Your objective – The whole listing should come back exactly as written, except for the pictures.

━━━━━━━━━━━━━━━━

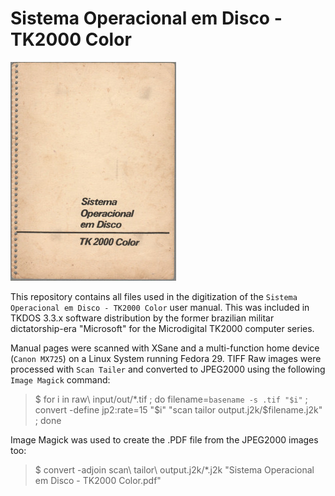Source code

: # Sistema Operacional em Disco - TK2000 Color

![Capa](/capa.jpg "Sistema Operacional em Disco - TK2000 Color")

This repository contains all files used in the digitization of the `Sistema Operacional em Disco - TK2000 Color` user manual. This was included in TKDOS 3.3.x software distribution by the former brazilian militar dictatorship-era "Microsoft" for the Microdigital TK2000 computer series.


Manual pages were scanned with XSane and a multi-function home device (`Canon MX725`) on a Linux System running Fedora 29. TIFF Raw images were processed with `Scan Tailer` and converted to JPEG2000 using the following `Image Magick` command: 

> $ for i in raw\ input/out/*.tif ; do filename=`basename -s .tif "$i"` ; convert -define jp2:rate=15 "$i" "scan tailor output.j2k/$filename.j2k" ; done

Image Magick was used to create the .PDF file from the JPEG2000 images too:

> $ convert -adjoin scan\ tailor\ output.j2k/*.j2k "Sistema Operacional em Disco - TK2000 Color.pdf" 
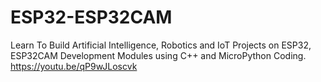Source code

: # ESP32-ESP32CAM
Learn To Build Artificial Intelligence, Robotics and IoT Projects on ESP32, ESP32CAM Development Modules using C++ and MicroPython Coding.  https://youtu.be/qP9wJLoscvk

━━━━━━━━━━━━━━━━

Response to this exercise –
Source code

: # Sistema Operacional em Disco - TK2000 Color

![Capa](/capa.jpg "Sistema Operacional em Disco - TK2000 Color")

This repository contains all files used in the digitization of the `Sistema Operacional em Disco - TK2000 Color` user manual. This was included in TKDOS 3.3.x software distribution by the former brazilian militar dictatorship-era "Microsoft" for the Microdigital TK2000 computer series.


Manual pages were scanned with XSane and a multi-function home device (`Canon MX725`) on a Linux System running Fedora 29. TIFF Raw images were processed with `Scan Tailer` and converted to JPEG2000 using the following `Image Magick` command: 

> $ for i in raw\ input/out/*.tif ; do filename=`basename -s .tif "$i"` ; convert -define jp2:rate=15 "$i" "scan tailor output.j2k/$filename.j2k" ; done

Image Magick was used to create the .PDF file from the JPEG2000 images too:

> $ convert -adjoin scan\ tailor\ output.j2k/*.j2k "Sistema Operacional em Disco - TK2000 Color.pdf" 
Source code

: # ESP32-ESP32CAM
Learn To Build Artificial Intelligence, Robotics and IoT Projects on ESP32, ESP32CAM Development Modules using C++ and MicroPython Coding.  https://youtu.be/qP9wJLoscvk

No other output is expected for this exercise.